La Grande-Bretagne a donné refuge à tous les opposants non seulement des pays arabo-musulman mais du monde entier, qu’il s’agisse de nationalistes, d’islamistes, ou encore de la gauche toutes tendances confondues.
L’islam politique a prouvé qu’il ne peut se libérer de sa dimension violente.
Tout au long des dix dernières années, nous n’avons pas arrêté de débattre de l’avenir de l’islam politique, et le malheur est que lorsque nous sommes rentrés dans notre pays, nous sommes restés au même niveau de discussions. L’islam politique a prouvé qu’il ne peut se libérer de sa dimension violente. C’est ce qui a été confirmé par l’expérience de son exercice ces dernières années dans de nombreux pays arabes. Et en particulier ceux traversés par les révolutions du printemps.
Ceci prouve sa faillite idéologique, car il est devenu une partie du problème dans la région arabe et il n’a pas offert de solution
Ceci prouve sa faillite idéologique, car il est devenu une partie du problème dans la région arabe et il n’a pas offert de solution. La plupart des pays arabes ont connu des crises aiguës illustrées par des affrontements violents entre l’État et le peuple.
En fait, cette violence a sonné le glas du Printemps arabe. Un printemps qui a modifié la nature même de l’État et a imposé le changement de ses substances politiques et idéologiques.

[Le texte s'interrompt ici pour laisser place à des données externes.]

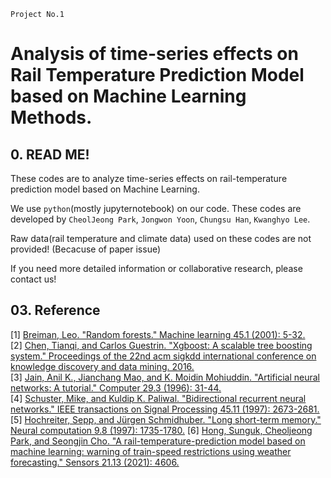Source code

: `Project No.1`
# Analysis of time-series effects on Rail Temperature Prediction Model based on Machine Learning Methods.

## 0. READ ME!

These codes are to analyze time-series effects on rail-temperature prediction model based on Machine Learning.

We use `python`(mostly jupyternotebook) on our code. These codes are developed by `CheolJeong Park`, `Jongwon Yoon`, `Chungsu Han`, `Kwanghyo Lee`.

Raw data(rail temperature and climate data) used on these codes are not provided! (Becacuse of paper issue)

If you need more detailed information or collaborative research, please contact us!


## 03. Reference
[1] [Breiman, Leo. "Random forests." Machine learning 45.1 (2001): 5-32.](https://link.springer.com/content/pdf/10.1023/A:1010933404324.pdf)  
[2] [Chen, Tianqi, and Carlos Guestrin. "Xgboost: A scalable tree boosting system." Proceedings of the 22nd acm sigkdd international conference on knowledge discovery and data mining. 2016.](https://dl.acm.org/doi/pdf/10.1145/2939672.2939785)  
[3] [Jain, Anil K., Jianchang Mao, and K. Moidin Mohiuddin. "Artificial neural networks: A tutorial." Computer 29.3 (1996): 31-44.](https://ieeexplore.ieee.org/stamp/stamp.jsp?arnumber=485891)  
[4] [Schuster, Mike, and Kuldip K. Paliwal. "Bidirectional recurrent neural networks." IEEE transactions on Signal Processing 45.11 (1997): 2673-2681.](https://ieeexplore.ieee.org/stamp/stamp.jsp?arnumber=650093)  
[5] [Hochreiter, Sepp, and Jürgen Schmidhuber. "Long short-term memory." Neural computation 9.8 (1997): 1735-1780.](https://blog.xpgreat.com/file/lstm.pdf)
[6] [Hong, Sunguk, Cheoljeong Park, and Seongjin Cho. "A rail-temperature-prediction model based on machine learning: warning of train-speed restrictions using weather forecasting." Sensors 21.13 (2021): 4606.](https://www.mdpi.com/1424-8220/21/13/4606)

Je me souviens qu’en 2011, j’ai écrit, à la demande d’Ennahdha, un texte sur notre vision de l’avenir pour dire que nous ne nous présenterons pas en tant que mouvement aux élections mais que nous serons représentés autant que nous le pouvons au sein de plusieurs partis. Parallèlement, Ennahdha devait devenir un mouvement social de prêche opérant au sein de la société civile par des actions sociales.
une fois que nous avons changé de régime, que nous évoluons vers une démocratie et que les libertés sont garanties, à quoi bon garder sa dimension hautement politique ?
Aujourd’hui avons-nous besoin d’un mouvement contestataire ? Ennahdha fait partie de l’histoire du pays eu égard à ses luttes et ses sacrifices, une fois que nous avons changé de régime, que nous évoluons vers une démocratie et que les libertés sont garanties, à quoi bon garder sa dimension hautement politique ?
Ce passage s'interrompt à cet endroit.